→ **What is required**
Only lines with the string "разработка" should be returned from the data below.

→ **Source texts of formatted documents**
◇ ◇ ◇ ◇

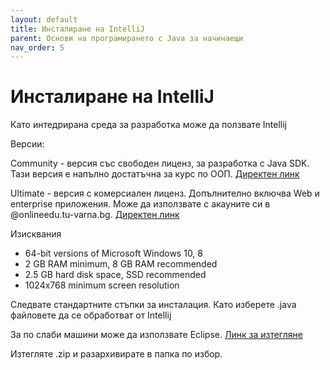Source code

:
 ```yaml
---
layout: default
title: Инсталиране на IntelliJ
parent: Основи на програмирането с Java за начинаещи
nav_order: 5
---
```


# Инсталиране на IntelliJ

Като интедрирана среда за разработка може да ползвате Intellij

Версии:

Community - версия със свободен лиценз, за разработка с Java SDK. Тази версия е напълно достатъчна за курс по ООП. [Директен линк](https://download.jetbrains.com/idea/ideaIC-2021.2.2.exe?\_gl=1\*1qtwwxf\*\_ga\*MjEwNTE2Nzc2NS4xNjMxOTcyNzgy\*\_ga\_V0XZL7QHEB\*MTYzMzM2NDU5My4xLjEuMTYzMzM2NTAwMS4w&\_ga=2.7634226.1690500309.1633364595-2105167765.1631972782)

Ultimate - версия с комерсиален лиценз. Допълнително включва Web и enterprise приложения. Може да използвате с акауните си в @onlineedu.tu-varna.bg. [Директен линк](https://download.jetbrains.com/idea/ideaIU-2021.2.2.exe?\_gl=1\*78hxj8\*\_ga\*MjEwNTE2Nzc2NS4xNjMxOTcyNzgy\*\_ga\_V0XZL7QHEB\*MTYzMzM2NDU5My4xLjEuMTYzMzM2NTA0NS4w&\_ga=2.7634226.1690500309.1633364595-2105167765.1631972782)

Изисквания

* 64-bit versions of Microsoft Windows 10, 8
* 2 GB RAM minimum, 8 GB RAM recommended
* 2.5 GB hard disk space, SSD recommended
* 1024x768 minimum screen resolution

Следвате стандартните стъпки за инсталация. Като изберете .java файловете да се обработват от Intellij&#x20;

За по слаби машини може да използвате Eclipse. [Линк за изтегляне](https://www.eclipse.org/downloads/packages/release/2021-09/r/eclipse-ide-java-developers)

Изтегляте .zip и разархивирате в папка по избор.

◇ ◇ ◇ ◇

→ **Problem solution**
Като интедрирана среда за разработка може да ползвате Intellij
Community - версия със свободен лиценз, за разработка с Java SDK. Тази версия е напълно достатъчна за курс по ООП. [Директен линк](https://download.jetbrains.com/idea/ideaIC-2021.2.2.exe?\_gl=1\*1qtwwxf\*\_ga\*MjEwNTE2Nzc2NS4xNjMxOTcyNzgy\*\_ga\_V0XZL7QHEB\*MTYzMzM2NDU5My4xLjEuMTYzMzM2NTAwMS4w&\_ga=2.7634226.1690500309.1633364595-2105167765.1631972782)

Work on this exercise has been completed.